Cette année 2020, avec le confinement, les records d’angoisse et de décès ont été battus pour les personnes âgées. La France prend un retard considérable par rapport à certains pays déve­loppés voisins sur les aides nécessaires à l’accompagnement en EHPAD (par exemple). Nos responsables politiques ne sont pas suffisamment intervenus depuis plusieurs décennies. Il en est question sans cesse, mais sans aboutir à une amélioration réelle du financement.

Le plan de « solidarité grand âge » avait fixé l’objectif de huit professionnels pour dix résidents en EHPAD pour 2010. Dix ans après, en 2020, nous sommes encore à sept pour dix en maisons publiques, parfois moins.
La pyramide des âges sera, fin 2020, de 10% de la population au-dessus de 70 ans, et cette courbe n’ira qu’en progressant.

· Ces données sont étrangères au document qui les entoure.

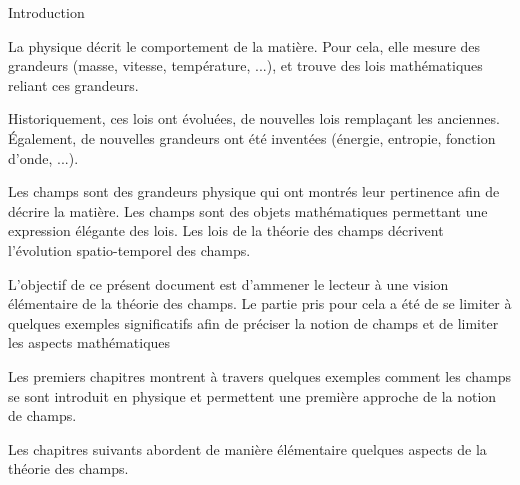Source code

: \begin{center}
\Large
Introduction
\normalsize
\end{center}
\vspace{3cm}

La physique décrit le comportement de la matière. Pour cela, elle mesure des grandeurs (masse, vitesse, température, ...), et trouve des lois mathématiques reliant ces grandeurs.

Historiquement, ces lois ont évoluées, de nouvelles lois remplaçant les anciennes. Également, de nouvelles grandeurs ont été inventées (énergie, entropie, fonction d'onde, ...).

Les champs sont des grandeurs physique qui ont montrés leur pertinence afin de décrire la matière. Les champs sont des objets mathématiques permettant une expression élégante des lois. Les lois de la théorie des champs décrivent l'évolution spatio-temporel des champs.

\vspace{3cm}

L'objectif de ce présent document est d'ammener le lecteur à une vision élémentaire de la théorie des champs. Le partie pris pour cela a été de se limiter à quelques exemples significatifs afin de préciser la notion de champs et de limiter les aspects mathématiques

Les premiers chapitres montrent à travers quelques exemples comment les champs se sont introduit en physique et permettent une première approche de la notion de champs.

Les chapitres suivants abordent de manière élémentaire quelques aspects de la théorie des champs.


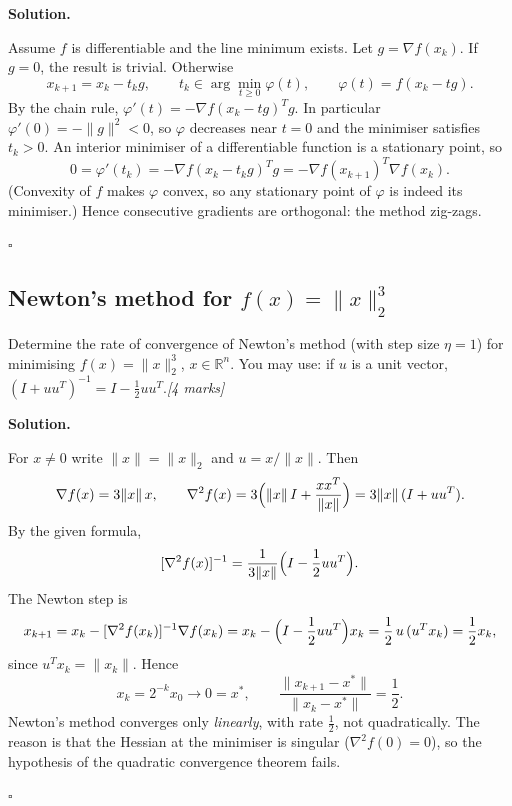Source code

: \documentclass[11pt,a4paper]{article}
\newenvironment{solution}
  {\par\noindent\textbf{Solution.}\par\nobreak}
  {\par\hfill\(\square\)\par}
\newcommand{\mk}[1]{\hfill\textit{[#1 marks]}}
\newcommand{\norm}[1]{\lVert#1\rVert}
\begin{document}
\begin{solution}
Assume \(f\) is differentiable and the line minimum exists.  Let
\(g=\nabla f(x_k)\).  If \(g=0\), the result is trivial.  Otherwise
\[
  x_{k+1}=x_k-t_kg,\qquad t_k\in\arg\min_{t\ge0}\varphi(t),
  \qquad \varphi(t)=f(x_k-tg).
\]
By the chain rule, \(\varphi'(t)=-\nabla f(x_k-tg)^Tg\).  In particular
\(\varphi'(0)=-\norm g^2<0\), so \(\varphi\) decreases near \(t=0\) and
the minimiser satisfies \(t_k>0\).  An interior minimiser of a
differentiable function is a stationary point, so
\[
  0=\varphi'(t_k)=-\nabla f(x_k-t_kg)^Tg=-\nabla f(x_{k+1})^T\nabla f(x_k).
\]
(Convexity of \(f\) makes \(\varphi\) convex, so any stationary point
of \(\varphi\) is indeed its minimiser.)  Hence consecutive gradients
are orthogonal: the method zig-zags.
\end{solution}

\subsection{Newton's method for \(f(x)=\norm x_2^3\)}

\begin{qbox}
Determine the rate of convergence of Newton's method (with step size
\(\eta=1\)) for minimising \(f(x)=\norm x_2^3\), \(x\in\mathbb R^n\).
You may use: if \(u\) is a unit vector,
\((I+uu^T)^{-1}=I-\frac12uu^T\).\mk{4}
\end{qbox}

\begin{solution}
For \(x\ne0\) write \(\norm x=\norm x_2\) and \(u=x/\norm x\).  Then
\[
  \nabla f(x)=3\norm x\,x,
  \qquad
  \nabla^2f(x)=3\Bigl(\norm x\,I+\frac{xx^T}{\norm x}\Bigr)
  =3\norm x\,(I+uu^T).
\]
By the given formula,
\[
  [\nabla^2f(x)]^{-1}=\frac1{3\norm x}\Bigl(I-\frac12uu^T\Bigr).
\]
The Newton step is
\[
  x_{k+1}=x_k-[\nabla^2f(x_k)]^{-1}\nabla f(x_k)
  =x_k-\Bigl(I-\frac12uu^T\Bigr)x_k
  =\frac12\,u\,(u^Tx_k)=\frac12x_k ,
\]
since \(u^Tx_k=\norm{x_k}\).  Hence
\[
  x_k=2^{-k}x_0\to0=x^*,\qquad \frac{\norm{x_{k+1}-x^*}}{\norm{x_k-x^*}}=\frac12 .
\]
Newton's method converges only \emph{linearly}, with rate \(\frac12\),
not quadratically.  The reason is that the Hessian at the minimiser is
singular (\(\nabla^2f(0)=0\)), so the hypothesis of the quadratic
convergence theorem fails.
\end{solution}

\end{document}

Le manque d’aides soignantes est une réalité. Un budget insuffi­sant ne permet pas l’embauche de personnels supplémentaires. Nous sommes loin du personnel indispensable pour accorder du temps pour les repas, faire leur toilette, les faire marcher, etc.

Les conditions du personnel d’aide à domicile, insuffisamment rémunéré, et sans avoir une qualification suffisante est une autre réalité. Ces personnes ne peuvent pas être motivées. Les contestations sont d’abord, un temps partiel trop court au domicile de chaque client, elles passent trop de temps en déplacements non rémunérés, et en plus des salaires peu élevés.

L’Assemblée nationale a bien voté un budget cet été, de 300 millions d’euros, pour accompagner la perte d’autonomie, mais finalement, il y a toujours des besoins plus urgents, dans les hôpitaux, les urgences, etc.
Le budget annuel de la Sécurité sociale est insuffisant. La question de la création d’une 5ème branche de la Sécurité sociale gérée par la Caisse Nationale de Solidarité Autonomie (CNSA) est posée régulièrement, sans succès. Il a même été dit, devant les députés : « Nous voulons poser les fondations d’une loi grand-âge autonomie ambitieuse, pour inscrire la longévité dans la durée et un meilleur service aux personnes âgées». Je ne doute pas de la sincérité de nos élus dans leur vote, mais cela n’aboutit jamais. La dette de relance écono­mique de notre société est tellement gigantesque que les seniors passeront après, une fois de plus.

Cependant, il ne faut pas voir tout négatif, essayons de rester positif malgré nos tracas quotidiens. Gardons cette capacité à prendre la vie du bon côté, malgré la crise sanitaire en 2020, dans laquelle les seniors ont été les plus touchés par ce COVID 19.

j’ai lu dans une revue qu’il fallait conserver notre curiosité d’enfant à tout âge. Cet article donnait un exemple : trouvez des phrases commençant par « C’est bien ». Vous écrivez, c’est un bel exercice, et vous verrez qu’il y a beaucoup plus à dire sur ce terme que celui de« C’est nul» et les mots positifs apportent un réel réconfort.
Restons solidaires, les réunions UNIRC sont faites pour nous distraire et conserver notre convivialité ; j’espère que nous allons pouvoir les relancer rapidement, sans crainte.

P.G.

Nos réunions UNIRC sont faites pour nous distraire et conserver notre convivialité : espérons que nous pourrons les relancer rapidement.